Task statement ::
Start at the line in the entries below that contains "- فهم نموذج", stop at the line that contains "- [Generative AI for Beginners using", and output exactly the lines in that span, both ends included.
= = = = = = =
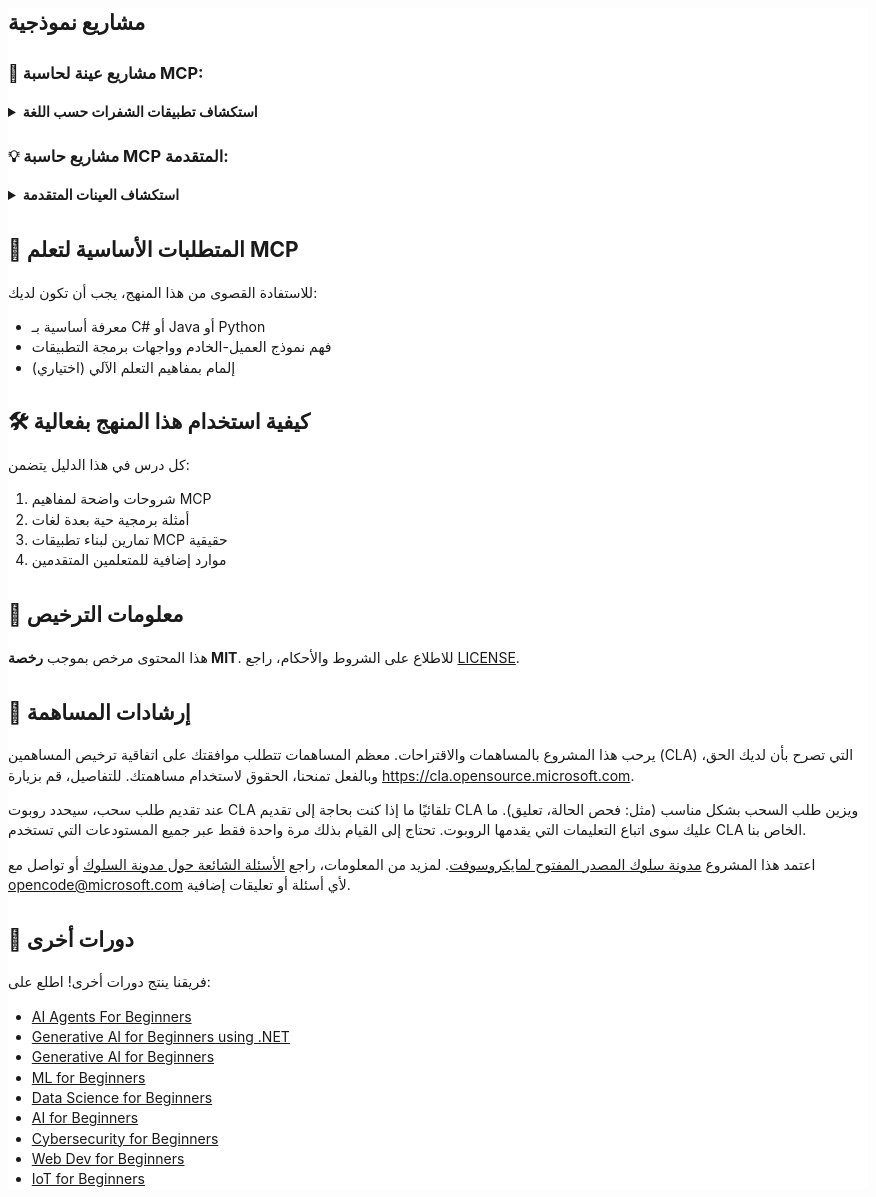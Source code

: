 ## مشاريع نموذجية

### 🧮 مشاريع عينة لحاسبة MCP:
<details><summary><strong>استكشاف تطبيقات الشفرات حسب اللغة</strong></summary></details>

### 💡 مشاريع حاسبة MCP المتقدمة:
<details><summary><strong>استكشاف العينات المتقدمة</strong></summary></details>


## 🎯 المتطلبات الأساسية لتعلم MCP

للاستفادة القصوى من هذا المنهج، يجب أن تكون لديك:

- معرفة أساسية بـ C# أو Java أو Python  
- فهم نموذج العميل-الخادم وواجهات برمجة التطبيقات  
- (اختياري) إلمام بمفاهيم التعلم الآلي  

## 🛠️ كيفية استخدام هذا المنهج بفعالية

كل درس في هذا الدليل يتضمن:

1. شروحات واضحة لمفاهيم MCP  
2. أمثلة برمجية حية بعدة لغات  
3. تمارين لبناء تطبيقات MCP حقيقية  
4. موارد إضافية للمتعلمين المتقدمين  

## 📜 معلومات الترخيص

هذا المحتوى مرخص بموجب **رخصة MIT**. للاطلاع على الشروط والأحكام، راجع [LICENSE](../../LICENSE).

## 🤝 إرشادات المساهمة

يرحب هذا المشروع بالمساهمات والاقتراحات. معظم المساهمات تتطلب موافقتك على اتفاقية ترخيص المساهمين (CLA) التي تصرح بأن لديك الحق، وبالفعل تمنحنا، الحقوق لاستخدام مساهمتك. للتفاصيل، قم بزيارة <https://cla.opensource.microsoft.com>.

عند تقديم طلب سحب، سيحدد روبوت CLA تلقائيًا ما إذا كنت بحاجة إلى تقديم CLA ويزين طلب السحب بشكل مناسب (مثل: فحص الحالة، تعليق). ما عليك سوى اتباع التعليمات التي يقدمها الروبوت. تحتاج إلى القيام بذلك مرة واحدة فقط عبر جميع المستودعات التي تستخدم CLA الخاص بنا.

اعتمد هذا المشروع [مدونة سلوك المصدر المفتوح لمايكروسوفت](https://opensource.microsoft.com/codeofconduct/). لمزيد من المعلومات، راجع [الأسئلة الشائعة حول مدونة السلوك](https://opensource.microsoft.com/codeofconduct/faq/) أو تواصل مع [opencode@microsoft.com](mailto:opencode@microsoft.com) لأي أسئلة أو تعليقات إضافية.

## 🎒 دورات أخرى  
فريقنا ينتج دورات أخرى! اطلع على:

- [AI Agents For Beginners](https://github.com/microsoft/ai-agents-for-beginners?WT.mc_id=academic-105485-koreyst)  
- [Generative AI for Beginners using .NET](https://github.com/microsoft/Generative-AI-for-beginners-dotnet?WT.mc_id=academic-105485-koreyst)  
- [Generative AI for Beginners](https://github.com/microsoft/generative-ai-for-beginners?WT.mc_id=academic-105485-koreyst)  
- [ML for Beginners](https://aka.ms/ml-beginners?WT.mc_id=academic-105485-koreyst)  
- [Data Science for Beginners](https://aka.ms/datascience-beginners?WT.mc_id=academic-105485-koreyst)  
- [AI for Beginners](https://aka.ms/ai-beginners?WT.mc_id=academic-105485-koreyst)  
- [Cybersecurity for Beginners](https://github.com/microsoft/Security-101??WT.mc_id=academic-96948-sayoung)  
- [Web Dev for Beginners](https://aka.ms/webdev-beginners?WT.mc_id=academic-105485-koreyst)  
- [IoT for Beginners](https://aka.ms/iot-beginners?WT.mc_id=academic-105485-koreyst)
= = = = = = =
Task answer ::
- فهم نموذج العميل-الخادم وواجهات برمجة التطبيقات  
- (اختياري) إلمام بمفاهيم التعلم الآلي  

## 🛠️ كيفية استخدام هذا المنهج بفعالية

كل درس في هذا الدليل يتضمن:

1. شروحات واضحة لمفاهيم MCP  
2. أمثلة برمجية حية بعدة لغات  
3. تمارين لبناء تطبيقات MCP حقيقية  
4. موارد إضافية للمتعلمين المتقدمين  

## 📜 معلومات الترخيص

هذا المحتوى مرخص بموجب **رخصة MIT**. للاطلاع على الشروط والأحكام، راجع [LICENSE](../../LICENSE).

## 🤝 إرشادات المساهمة

يرحب هذا المشروع بالمساهمات والاقتراحات. معظم المساهمات تتطلب موافقتك على اتفاقية ترخيص المساهمين (CLA) التي تصرح بأن لديك الحق، وبالفعل تمنحنا، الحقوق لاستخدام مساهمتك. للتفاصيل، قم بزيارة <https://cla.opensource.microsoft.com>.

عند تقديم طلب سحب، سيحدد روبوت CLA تلقائيًا ما إذا كنت بحاجة إلى تقديم CLA ويزين طلب السحب بشكل مناسب (مثل: فحص الحالة، تعليق). ما عليك سوى اتباع التعليمات التي يقدمها الروبوت. تحتاج إلى القيام بذلك مرة واحدة فقط عبر جميع المستودعات التي تستخدم CLA الخاص بنا.

اعتمد هذا المشروع [مدونة سلوك المصدر المفتوح لمايكروسوفت](https://opensource.microsoft.com/codeofconduct/). لمزيد من المعلومات، راجع [الأسئلة الشائعة حول مدونة السلوك](https://opensource.microsoft.com/codeofconduct/faq/) أو تواصل مع [opencode@microsoft.com](mailto:opencode@microsoft.com) لأي أسئلة أو تعليقات إضافية.

## 🎒 دورات أخرى  
فريقنا ينتج دورات أخرى! اطلع على:

- [AI Agents For Beginners](https://github.com/microsoft/ai-agents-for-beginners?WT.mc_id=academic-105485-koreyst)  
- [Generative AI for Beginners using .NET](https://github.com/microsoft/Generative-AI-for-beginners-dotnet?WT.mc_id=academic-105485-koreyst)  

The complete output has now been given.